No other anticorruption strategy incorporates the APUNCAC reporting strategy. No other anticorruption strategy criminalizes failure to obtain and submit beneficial owner information, for the array of transactions covered by APUNCAC, to a centralized, online database that is readily searchable by financial crime investigators. The creation of this type of database would expose the identity of criminals seeking to hide illicit gains through complicated transactions involving opaque offshore entities and bank secrecy havens. This type of exposure is necessary to end corruption and impunity. It can only be implemented through changes in laws that create a real risk of arrest and extradition whenever a guilty party travels to a State Party jurisdiction or a jurisdiction that maintains an extradition agreement with a State Party.
In contrast, the existing regulatory regime fails to implement anything like the APUNCAC Rule. In the United States, depository financial institutions are required to verify customer identity when a customer opens a bank account, but the customer is not required to provide a certification, under penalty of perjury, regarding the identity of the actual beneficial owner of the account—the customer is only required to sign a statement that the information that is provided is complete and correct “to the best of” the customer’s knowledge.295 This loophole permits criminals to hide their identities by employing other individuals to open and operate bank accounts that are, in fact, controlled by the criminals. A bank customer who opens an account at the direction of a criminal might choose to assert that he or she (i.e., the customer) was unaware that the account was controlled by another person (i.e., the criminal). The existing regulatory regime does not discourage or prevent this type of deception. The existing system depends on an assertion by the bank customer about the identity of the beneficial owner that may or may not be true.
The APUNCAC Rule closes this loophole. By requiring certification from the actual beneficial owner, instead of a dubious statement from the bank customer, a front man who poses as the beneficial owner is forced to digitally sign a certification of beneficial ownership, under penalty of perjury, that is demonstrably false. It would no longer be possible for criminals to employ individuals to open bank accounts, give false information regarding the beneficial ownership of those accounts and—when questioned—assert that this information was true “to the best of” their knowledge.
The APUNCAC Beneficial Owner Rule cannot be easily foiled by criminals.

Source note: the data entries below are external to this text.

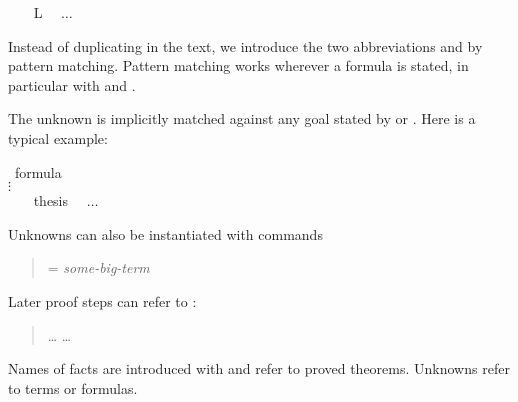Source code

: \begin{isabellebody}
\ \ \isamarkupfalse%
\ {}{}L{}\ %
\ $\dots$\\
\isamarkupfalse%
%
\endisatagproof
{\isafoldproof}%
%
\isadelimproof
%
\endisadelimproof
%
\begin{isamarkuptext}%
Instead of duplicating  in the text, we introduce
the two abbreviations  and  by pattern matching.
Pattern matching works wherever a formula is stated, in particular
with  and .

The unknown  is implicitly matched against any goal stated by
 or . Here is a typical example:%
\end{isamarkuptext}%
\isamarkuptrue%
\isamarkupfalse%
\ {}formula{}\isanewline
%
\isadelimproof
%
\endisadelimproof
%
\isatagproof
{}\isamarkupfalse%
\ {}%
\\\mbox{}\quad$\vdots$\\\mbox{}\hspace{-1.4ex}
\ \ \isamarkupfalse%
\ {}thesis\ %
\ $\dots$\\
\isamarkupfalse%
%
\endisatagproof
{\isafoldproof}%
%
\isadelimproof
%
\endisadelimproof
%
\begin{isamarkuptext}%
Unknowns can also be instantiated with  commands
\begin{quote}
  = \textit{some-big-term}
\end{quote}
Later proof steps can refer to :
\begin{quote}
 \dots {} \dots{}
\end{quote}
\begin{warn}
Names of facts are introduced with  and refer to proved
theorems. Unknowns  refer to terms or formulas.
\end{warn}


\end{isamarkuptext}
\end{isabellebody}
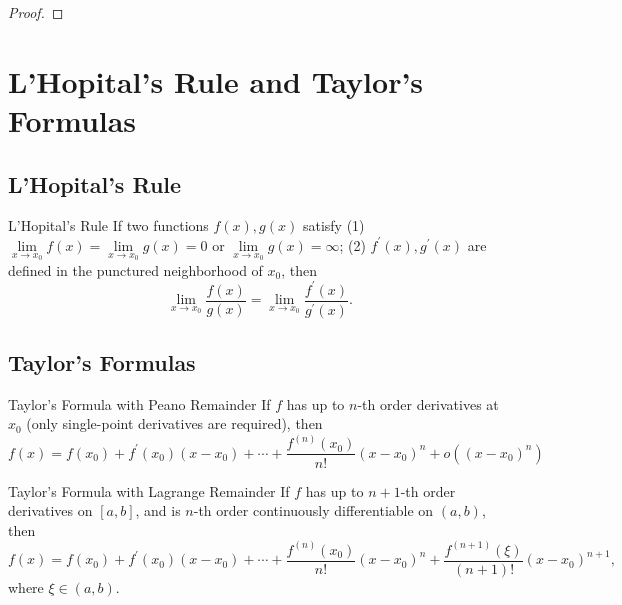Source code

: \begin{proof}
  
\end{proof}

\section{L'Hopital's Rule and Taylor's Formulas}

\subsection{L'Hopital's Rule}

\begin{theorem}{L'Hopital's Rule}{}
  If two functions $f(x), g(x)$ satisfy
  (1)$\lim \limits _{x \rightarrow x_0} f(x) = \lim \limits _{x \rightarrow x_0}
  g(x) = 0$ or
  $\lim \limits _{x \rightarrow x_0} g(x) = \infty$;
  (2) $f^{\prime}(x), g^{\prime}(x)$ are defined in the punctured neighborhood
  of $x_0$, then
  \begin{equation}
    \lim \limits _{x \rightarrow x_0} \frac{f(x)}{g(x)}
    = \lim \limits _{x \rightarrow x_0} \frac{f^{\prime}(x)}{g^{\prime}(x)}.
  \end{equation}
\end{theorem}


\subsection{Taylor's Formulas}

\begin{theorem}{Taylor's Formula with Peano Remainder}{}
  If $f$ has up to $n$-th order derivatives at $x_0$ (only single-point
  derivatives are required), then
  \begin{equation}
    f(x)=f(x_0)+f^{\prime}(x_0)(x-x_0)+\cdots+\frac{f^{(n)}(x_0)}{n!}(x-x_0)^n+o((x-x_0)^n)
  \end{equation}
\end{theorem}

\begin{theorem}{Taylor's Formula with Lagrange Remainder}{}
  If $f$ has up to $n + 1$-th order derivatives on $[a, b]$,
  and is $n$-th order continuously differentiable on $(a, b)$,
  then
  \begin{equation}
    f(x)=f(x_0)+f^{\prime}(x_0)(x-x_0)+\cdots+\frac{f^{(n)}(x_0)}{n!}(x-x_0)^n+\frac{f^{(n+1)}(\xi)}{(n+1)!}(x-x_0)^{n+1},
  \end{equation}
  where $\xi \in (a, b)$.
\end{theorem}

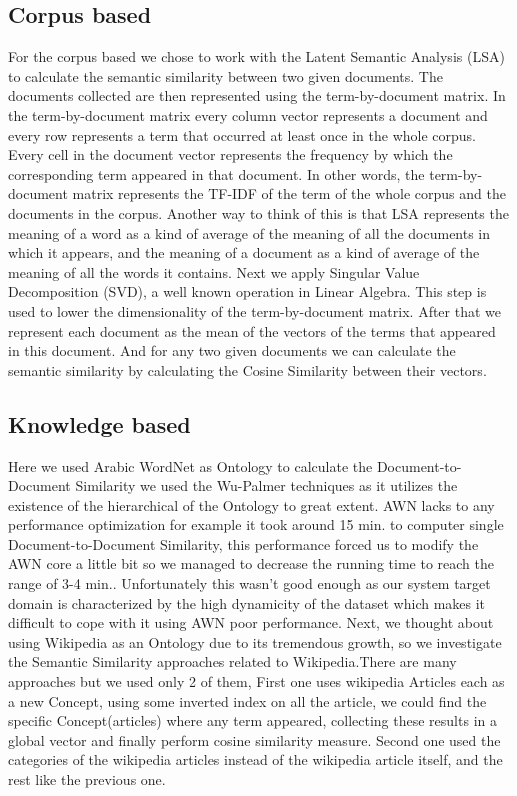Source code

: \subsection{Corpus based}
For the corpus based we chose to work with the Latent Semantic Analysis (LSA) to calculate the semantic similarity between two given documents. The documents collected are then represented using the term-by-document matrix. In the term-by-document matrix every column vector represents a document and every row represents a term that occurred at least once in the whole corpus. Every cell in the document vector represents the frequency by which the corresponding term appeared in that document. In other words, the term-by-document matrix represents the TF-IDF of the term of the whole corpus and the documents in the corpus. Another way to think of this is that LSA represents the meaning of a word as a kind of average of the meaning of all the documents in which it appears, and the meaning of a document as a kind of average of the meaning of all the words it contains.
Next we apply Singular Value Decomposition (SVD), a well known operation in Linear Algebra. This step is used to lower the dimensionality of the term-by-document matrix.
After that we represent each document as the mean of the vectors of the terms that appeared in this document. And for any two given documents we can calculate the semantic similarity by calculating the Cosine Similarity between their vectors.

\subsection{Knowledge based}
Here we used Arabic WordNet as Ontology to calculate the Document-to-Document Similarity we used the Wu-Palmer techniques as it utilizes the existence of the hierarchical of the Ontology to great extent.
AWN lacks to any performance optimization for example it took around 15 min. to computer single Document-to-Document Similarity, this performance forced us to modify the AWN core a little bit so we managed to decrease the running time to reach the range of 3-4 min.. Unfortunately this wasn’t good enough as our system target domain is characterized by the high dynamicity of the dataset which makes it difficult to cope with it using AWN poor performance.
Next, we thought about using Wikipedia as an Ontology due to its tremendous growth, so we investigate the Semantic Similarity approaches related to Wikipedia.There are many approaches but we used only 2 of them, First one uses wikipedia Articles each as a new Concept, using some inverted index on all the article, we could find the specific Concept(articles) where any term appeared, collecting these results in a global vector and finally perform cosine similarity measure.
Second one used the categories of the wikipedia articles instead of the wikipedia article itself, and the rest like the previous one.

Criminals who acquire illicit funds use computers and phones to communicate instructions to their front men to open bank accounts and send and receive funds. Prosecutors may seize these devices, unlock them, and gain access to text and email messages that provide independent evidence that the front men listed as beneficial owners are not, in fact, true beneficial owners, because the messages reveal who is controlling the funds. The messages invariably instruct the front men to open bank accounts and send and receive funds. However, a true beneficial owner is the person who gives instructions, not the person who accepts instructions. A front man who accepts instructions cannot be the true beneficial owner who controls the movement of the funds in question. It would be difficult for a front man to maintain the fiction that he is the true beneficial owner. If a front man poses as the beneficial owner, but prosecutors obtain instructions revealing the fakery, prosecutors will have the leverage needed to elicit a cooperation agreement.
Once prosecutors have the evidence needed to prosecute front men, they gain the capacity to pressure front men into cooperation agreements where they reveal the names of the individuals who directed them. Those individuals, implicated in a criminal scheme to hide the identity of the beneficial owner, would presumably cooperate with the prosecutor to avoid imprisonment. The prosecutor would pressure everyone in the chain of individuals to cooperate until the identity of the criminal controlling a transaction is revealed.

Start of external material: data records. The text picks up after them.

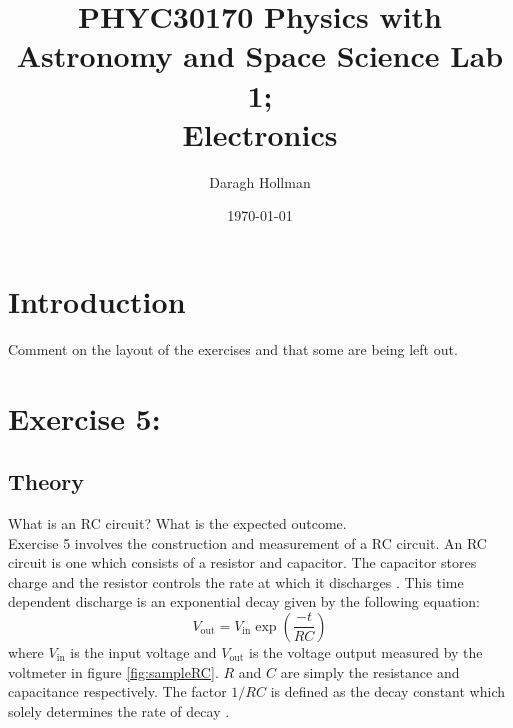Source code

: \documentclass[%
reprint,
amsmath,amssymb,
aps,
floatfix
]{revtex4-2}
\begin{document}
	
	
	\title{PHYC30170 Physics with Astronomy and Space Science Lab 1;\\Electronics}
	
	\author{Daragh Hollman}
	
	\date{\today}
	
	\begin{abstract}
		
	\end{abstract}
	
	\maketitle
	
	\section{Introduction}
		Comment on the layout of the exercises and that some are being left out.
	
	\section{Exercise 5: }
		\subsection{Theory}
		What is an RC circuit? What is the expected outcome.\\
		
		Exercise 5 involves the construction and measurement of a RC circuit. An RC circuit is one which consists of a resistor and capacitor. The capacitor stores charge and the resistor controls the rate at which it discharges \cite{pumplin}. This time dependent discharge is an exponential decay given by the following equation:
		\begin{equation}
			V_\text{out} = V_\text{in} \exp{\left(\frac{-t}{RC}\right)}
			\label{eq:expDecay}
		\end{equation}where $V_\text{in}$ is the input voltage and $V_\text{out}$ is the voltage output measured by the voltmeter in figure \ref{fig:sampleRC}. $R$ and $C$ are simply the resistance and capacitance respectively. The factor $1/RC$ is defined as the decay constant which solely determines the rate of decay \cite{manual}.
		
\end{document}

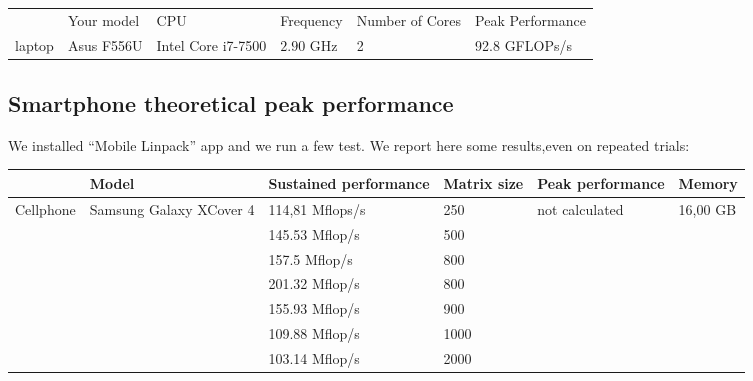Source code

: \documentclass[11pt]{scrartcl} %
\begin{document}

\begin{table}[H]
		\begin{tabular}[H]{l| l| l| l| l| l }
			&Your model&CPU&Frequency&Number of Cores&Peak Performance\\
			laptop& Asus F556U & Intel Core i7-7500 &$2.90$ GHz&2&92.8 GFLOPs/s
		\end{tabular}
	\label{Result}
\end{table}

\subsection{Smartphone theoretical peak performance}
We installed "`Mobile Linpack"' app and we run a few test. We report here some results,even on repeated trials: 
\begin{adjustwidth}{-2cm}{}
	\begin{tabular}[H]{l| p{}| l |l| l|l }
		\hline
			&Model& Sustained performance&Matrix size&Peak performance&Memory\\
			\hline
			Cellphone&Samsung Galaxy XCover 4 &114,81 Mflops/s &250 &not calculated&16,00 GB\\
			& &145.53 Mflop/s&500& &\\
			& &157.5 Mflop/s&800& &\\
			& &201.32 Mflop/s&800& &\\
			& &155.93 Mflop/s&900& &\\
			& &109.88 Mflop/s&1000& &\\
			& &103.14 Mflop/s&2000& &\\
		\end{tabular}
\end{adjustwidth}
\end{document}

Violation of any aspect of the Rule would risk arrest, extradition, debarment, fines, and imprisonment. If front men value their freedom, they will presumably choose to cooperate with prosecutors and reveal details about the individuals who instructed them to serve as front men. Once these individuals are implicated, prosecutors would pressure them into cooperation agreements. Prosecutors would use the information to implicate each person involved in the scheme, pressure them into cooperation agreements, and use the information to prosecute the criminals controlling the scheme.
This strategy is not currently available to prosecutors because existing laws are not designed to ensnare collusive front men via false certifications of beneficial ownership. Consequently, prosecutors do not have the leverage needed to elicit cooperation agreements. In the absence of these cooperation agreements, it is extremely difficult to penetrate the secrecy that hides the money trail, unravel the fakery, and prosecute the criminals orchestrating the criminal activity.

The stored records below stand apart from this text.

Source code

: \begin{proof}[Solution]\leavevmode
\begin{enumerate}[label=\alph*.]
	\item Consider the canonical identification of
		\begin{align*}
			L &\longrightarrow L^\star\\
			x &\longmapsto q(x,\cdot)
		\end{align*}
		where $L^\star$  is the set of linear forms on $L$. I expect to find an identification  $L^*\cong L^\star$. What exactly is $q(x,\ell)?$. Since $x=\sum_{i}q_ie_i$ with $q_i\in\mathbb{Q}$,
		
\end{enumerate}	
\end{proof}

The APUNCAC Beneficial Owner Rule is a rule that requires submission of information regarding specific transactions, rather than information about the beneficial owners of corporate bank accounts. The APUNCAC Rule lays tripwires that cannot be avoided when criminals seek to use the international financial system to transmit illicit funds offshore. The tripwires take advantage of the fact that criminals must transmit instructions to their agents and front men. The tripwires ensure that agents and front men commit prosecutable offenses if they collude to hide the identity of a criminal who is the ultimate beneficial owner when illicit funds are transmitted.
In contrast, existing laws fail to focus on specific transactions. The focus is, instead, on individuals who open bank accounts. However, criminals can easily avoid any type of account, in any jurisdiction, that might pose difficulties. Criminals will simply choose another type of account in another jurisdiction that has weak beneficial owner identification requirements.
The APUNCAC Beneficial Owner Rule causes that strategy to fail because criminals must necessarily use the international financial system to transmit illicit funds offshore. The APUNCAC Rule lays tripwires that cannot be avoided when funds are transmitted offshore. The tripwires extend beyond the shores of an APUNCAC State Party to the territory of recalcitrant jurisdictions that refuse to join APUNCAC. Conceptually, the tripwires “travel” with the State Party funds wherever they are transmitted.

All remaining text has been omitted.